There is an exit strategy in Afghanistan. It's the same one that has been applied so successfully in lots of conflicts we had in the 1990s. It's only in Somalia where we gave up. And we decided to go on fighting this endless war, which is maybe another Iraq. Maybe what we have in Kandahar is another Somalia. It's just not a workable strategy.
NATO does have a model of its own. It has peace support operations. It's actually a very well-developed, doctrinally founded model of peace support. They've done successful peace support operations in Bosnia and Kosovo. It's not that we have to go only to the UN for the model of peacekeeping; NATO has the model.
I appreciate the words on protecting the dam. That's exactly the sort of project we have to do more of, in a protection mandate, rather than one on search and destroy.

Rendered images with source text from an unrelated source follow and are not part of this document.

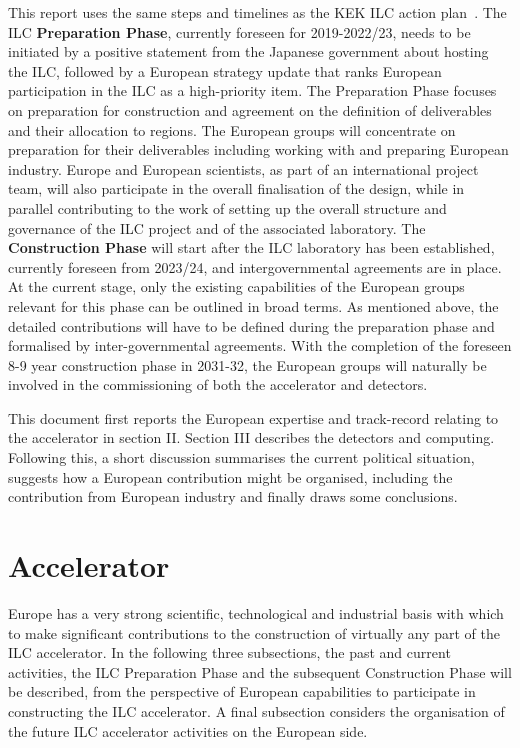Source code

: \documentclass[%
 reprint,
 floatfix,
 amsmath,amssymb,
 aps,
]{revtex4-1}
\begin{document}
This report uses the same steps and timelines as the KEK ILC action plan~\cite{kekactionplan}. The ILC \textbf{Preparation Phase}, currently foreseen for 2019-2022/23, needs to be initiated by a positive statement from the Japanese government about hosting the ILC, followed by a European strategy update that ranks European participation in the ILC as a high-priority item. The Preparation Phase focuses on preparation for construction and agreement on the definition of deliverables and their allocation to regions. The European groups will concentrate on preparation for their deliverables including working with and preparing European industry. Europe and European scientists, as part of an international project team, will also participate in the overall finalisation of the design, while in parallel contributing to the work of setting up the overall structure and governance of the ILC project and of the associated laboratory.
The \textbf{Construction Phase} will start after the ILC laboratory has been established, currently foreseen from 2023/24, and intergovernmental agreements are in place. At the current stage, only the existing capabilities of the European groups relevant for this phase can be outlined in broad terms. As mentioned above, the detailed contributions will have to be defined during the preparation phase and formalised by inter-governmental agreements.  With the completion of the foreseen 8-9 year construction phase in 2031-32, the European groups will naturally be involved in the commissioning of both the accelerator and detectors.

This document first reports the European expertise and track-record relating to the accelerator in section II. Section III describes the detectors and computing. Following this, a short discussion summarises the current political situation, suggests how a
European contribution might be organised, including the contribution from European industry and finally draws some conclusions.


\section{\label{sec:acc}Accelerator}
Europe has a very strong scientific, technological and industrial basis with which to make significant contributions to the construction of virtually 
any part of the ILC accelerator. In the following three subsections, the past and current activities, the ILC Preparation Phase and the subsequent Construction Phase will be described, from the perspective of European capabilities to participate in constructing the ILC accelerator. 
A final subsection considers the organisation of the future ILC accelerator activities on the European side. 
\end{document}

I agree that our soldiers do public outreach extremely well. We do it better than the Americans. I think we are probably the best in the world in terms of relating to local populations. We have that because of our bilingual and multi-ethnic culture in Canada.
In terms of the views on the Taliban, absolutely, our view is too simplistic now. If we start looking at the Pashtuns, the Daris, and the different tribes and weave into that web of interests and motives...then we'd be getting close to the truth. It's only in that way that we can begin to get back to the question of local government, of how you devolve power to the people, especially in those regions where the central government has proven to be corrupt, and that you actually look regionally at ways in which people can start helping themselves.
It means giving them more power, which means power sharing. It means sharing with a lot of people we now mistakenly classify as Taliban. It means sharing power with people, many of whom don't agree with our current policy, who have an interest in their families and lives in that area.